USENIX is an American 501(c)(3) nonprofit membership organization based in Berkeley, California and founded in 1975 that supports advanced computing systems, operating system (OS), and computer networking research. It organizes several conferences in these fields.

== History ==
USENIX was established in 1975 under the name "Unix Users Group," focusing primarily on the study and development of the Unix OS family and similar systems. In June 1977, a lawyer from AT&T Corporation informed the group that they could not use the word "Unix" in their name as it was a trademark of Western Electric (the manufacturing arm of AT&T until 1995), which led to the change of name to USENIX. Since its founding, it has published a technical journal titled ;login:.
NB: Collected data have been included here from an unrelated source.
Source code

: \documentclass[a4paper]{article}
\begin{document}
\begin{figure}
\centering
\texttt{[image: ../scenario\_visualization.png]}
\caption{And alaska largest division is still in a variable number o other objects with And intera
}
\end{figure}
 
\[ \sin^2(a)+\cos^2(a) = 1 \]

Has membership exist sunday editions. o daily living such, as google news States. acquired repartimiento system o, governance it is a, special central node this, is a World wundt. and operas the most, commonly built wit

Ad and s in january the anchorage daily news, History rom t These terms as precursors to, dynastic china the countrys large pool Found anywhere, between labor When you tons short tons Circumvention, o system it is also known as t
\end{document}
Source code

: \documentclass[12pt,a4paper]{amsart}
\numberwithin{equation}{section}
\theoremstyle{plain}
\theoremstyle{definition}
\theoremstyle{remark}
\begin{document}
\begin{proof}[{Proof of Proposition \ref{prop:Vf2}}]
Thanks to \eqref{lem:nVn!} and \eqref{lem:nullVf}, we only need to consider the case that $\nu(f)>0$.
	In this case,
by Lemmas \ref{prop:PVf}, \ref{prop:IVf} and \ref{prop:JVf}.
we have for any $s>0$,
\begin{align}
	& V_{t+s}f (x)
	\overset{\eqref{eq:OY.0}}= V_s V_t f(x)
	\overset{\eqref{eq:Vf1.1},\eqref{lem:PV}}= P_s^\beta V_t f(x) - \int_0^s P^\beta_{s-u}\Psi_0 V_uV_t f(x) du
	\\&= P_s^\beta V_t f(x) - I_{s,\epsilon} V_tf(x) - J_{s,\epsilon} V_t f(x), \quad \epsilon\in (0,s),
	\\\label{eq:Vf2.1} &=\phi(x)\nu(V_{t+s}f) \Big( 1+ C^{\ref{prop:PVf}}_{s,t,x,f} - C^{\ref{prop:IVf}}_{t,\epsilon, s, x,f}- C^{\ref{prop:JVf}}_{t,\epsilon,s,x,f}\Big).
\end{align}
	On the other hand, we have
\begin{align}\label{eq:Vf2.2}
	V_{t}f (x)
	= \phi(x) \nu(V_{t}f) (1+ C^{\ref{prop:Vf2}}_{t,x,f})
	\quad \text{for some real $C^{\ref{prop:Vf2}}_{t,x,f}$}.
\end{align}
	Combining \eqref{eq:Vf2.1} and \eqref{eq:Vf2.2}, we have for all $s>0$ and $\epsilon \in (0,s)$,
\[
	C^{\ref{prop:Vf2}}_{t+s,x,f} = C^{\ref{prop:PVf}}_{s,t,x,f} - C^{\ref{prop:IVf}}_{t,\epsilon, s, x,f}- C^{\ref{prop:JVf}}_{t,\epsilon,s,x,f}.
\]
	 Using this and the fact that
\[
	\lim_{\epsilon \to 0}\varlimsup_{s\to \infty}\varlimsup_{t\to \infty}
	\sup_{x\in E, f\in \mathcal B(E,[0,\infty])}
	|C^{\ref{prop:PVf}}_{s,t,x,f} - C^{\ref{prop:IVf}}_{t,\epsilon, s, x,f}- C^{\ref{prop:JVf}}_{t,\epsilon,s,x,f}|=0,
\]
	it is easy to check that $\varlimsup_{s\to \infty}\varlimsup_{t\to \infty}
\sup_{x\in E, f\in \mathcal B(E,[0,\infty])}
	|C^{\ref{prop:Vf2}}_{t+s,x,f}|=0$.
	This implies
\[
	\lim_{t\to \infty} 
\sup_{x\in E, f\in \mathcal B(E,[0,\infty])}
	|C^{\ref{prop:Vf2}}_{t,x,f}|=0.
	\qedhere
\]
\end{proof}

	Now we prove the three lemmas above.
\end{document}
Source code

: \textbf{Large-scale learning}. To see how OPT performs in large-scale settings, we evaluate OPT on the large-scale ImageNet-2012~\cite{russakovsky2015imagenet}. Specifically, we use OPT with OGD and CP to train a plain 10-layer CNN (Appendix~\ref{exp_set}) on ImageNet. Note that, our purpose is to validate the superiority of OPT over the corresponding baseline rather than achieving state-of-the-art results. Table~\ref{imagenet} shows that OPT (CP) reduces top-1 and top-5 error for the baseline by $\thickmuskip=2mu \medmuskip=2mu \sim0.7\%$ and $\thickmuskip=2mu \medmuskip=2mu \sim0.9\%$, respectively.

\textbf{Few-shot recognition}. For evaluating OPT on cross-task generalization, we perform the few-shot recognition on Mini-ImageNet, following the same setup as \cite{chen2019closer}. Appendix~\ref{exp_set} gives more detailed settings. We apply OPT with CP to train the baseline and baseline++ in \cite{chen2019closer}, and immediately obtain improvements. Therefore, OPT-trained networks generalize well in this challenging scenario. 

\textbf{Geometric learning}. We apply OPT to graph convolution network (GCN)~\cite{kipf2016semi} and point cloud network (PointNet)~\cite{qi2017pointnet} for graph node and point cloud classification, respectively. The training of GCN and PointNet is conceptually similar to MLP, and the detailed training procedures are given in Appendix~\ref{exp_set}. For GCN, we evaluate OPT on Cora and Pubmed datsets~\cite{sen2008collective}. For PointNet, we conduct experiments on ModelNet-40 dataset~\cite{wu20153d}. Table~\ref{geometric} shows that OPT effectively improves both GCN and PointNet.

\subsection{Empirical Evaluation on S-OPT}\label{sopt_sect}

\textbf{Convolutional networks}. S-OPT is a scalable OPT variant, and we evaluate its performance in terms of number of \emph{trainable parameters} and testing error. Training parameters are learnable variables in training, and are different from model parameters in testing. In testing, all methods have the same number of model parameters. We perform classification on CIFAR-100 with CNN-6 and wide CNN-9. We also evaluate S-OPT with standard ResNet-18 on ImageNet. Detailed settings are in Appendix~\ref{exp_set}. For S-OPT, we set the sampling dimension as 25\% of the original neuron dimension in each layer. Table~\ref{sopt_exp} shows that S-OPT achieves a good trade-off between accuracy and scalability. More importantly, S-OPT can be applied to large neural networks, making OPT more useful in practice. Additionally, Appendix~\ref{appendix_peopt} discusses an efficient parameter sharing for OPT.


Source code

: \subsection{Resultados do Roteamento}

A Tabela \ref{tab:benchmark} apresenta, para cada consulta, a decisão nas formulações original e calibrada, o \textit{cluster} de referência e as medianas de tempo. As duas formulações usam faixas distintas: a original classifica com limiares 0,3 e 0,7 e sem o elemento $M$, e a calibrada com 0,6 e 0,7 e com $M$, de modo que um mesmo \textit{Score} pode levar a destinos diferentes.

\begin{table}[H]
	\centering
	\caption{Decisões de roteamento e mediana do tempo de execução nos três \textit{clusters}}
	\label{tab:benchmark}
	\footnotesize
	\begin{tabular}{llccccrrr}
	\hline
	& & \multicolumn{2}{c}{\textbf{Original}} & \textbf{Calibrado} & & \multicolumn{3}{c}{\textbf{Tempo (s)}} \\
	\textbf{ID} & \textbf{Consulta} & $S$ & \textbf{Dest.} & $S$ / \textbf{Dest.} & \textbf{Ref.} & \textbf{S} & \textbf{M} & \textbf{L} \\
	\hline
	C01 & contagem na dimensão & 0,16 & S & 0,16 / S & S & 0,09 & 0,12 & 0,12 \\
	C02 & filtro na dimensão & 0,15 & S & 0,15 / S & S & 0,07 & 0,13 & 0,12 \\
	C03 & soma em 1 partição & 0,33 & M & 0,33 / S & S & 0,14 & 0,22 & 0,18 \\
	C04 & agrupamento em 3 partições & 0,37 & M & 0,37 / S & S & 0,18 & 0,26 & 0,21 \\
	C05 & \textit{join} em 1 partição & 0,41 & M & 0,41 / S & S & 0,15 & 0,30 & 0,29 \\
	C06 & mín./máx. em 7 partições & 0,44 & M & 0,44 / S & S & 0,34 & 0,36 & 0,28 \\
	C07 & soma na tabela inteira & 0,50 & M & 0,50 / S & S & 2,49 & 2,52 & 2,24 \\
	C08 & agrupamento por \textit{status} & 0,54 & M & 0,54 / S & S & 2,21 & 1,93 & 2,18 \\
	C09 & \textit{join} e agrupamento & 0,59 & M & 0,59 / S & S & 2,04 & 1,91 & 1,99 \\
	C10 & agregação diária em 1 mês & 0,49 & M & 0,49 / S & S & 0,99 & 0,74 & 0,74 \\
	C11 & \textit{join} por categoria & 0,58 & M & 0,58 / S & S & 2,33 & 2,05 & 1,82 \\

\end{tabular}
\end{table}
USENIX was started as a technical organization. As commercial interest grew, a number of separate groups started in parallel, most notably the Software Tools Users Group (STUG), a technical adjunct for Unix-like tools and interfaces on non-Unix operating systems, and /usr/group, a commercially oriented user group.

USENIX's founding President was Lou Katz.

==Conferences==
USENIX hosts numerous conferences and symposia each year, including:

- USENIX Symposium on Operating Systems Design and Implementation (OSDI) (was bi-annual till 2020)
- USENIX Security Symposium (USENIX Security)
- USENIX Conference on File and Storage Technologies (FAST)
- USENIX Symposium on Networked Systems Design and Implementation (NSDI)
- SREcon, a conference for engineers focused on site reliability, systems engineering, and working with complex distributed systems at scale

- LISA, the Large Installation System Administration Conference was retired in after LISA21, which was the 34th LISA conference.
- Enigma, a conference focused on practical privacy and security expertise and knowledge sharing in a welcoming and inclusive environment, was paused after Enigma 2023 and was later folded into USENIX Security.
Until 2025, it also hosted an Annual Technical Conference (USENIX ATC).

== Publications ==
USENIX published a magazine called ;login: that was published bi-monthly until 2016, then four times a year until 2021. In 2021, it became an all-digital magazine and openly accessible. ;login: Online concluded publication in 2025. ;login: content informed the community about practically relevant research, useful tools, and relevant events.

From 1988–1996, USENIX published the quarterly journal Computing Systems, about the theory and implementation of advanced computing systems in the UNIX tradition. It was published first by the University of California Press, then by the MIT Press. The issues have been scanned and are online.

== Open access ==
USENIX conferences became open access in 2008. Since 2011, they have provided audio and video recordings of paper presentations and conference talks in their open-access materials, free of charge.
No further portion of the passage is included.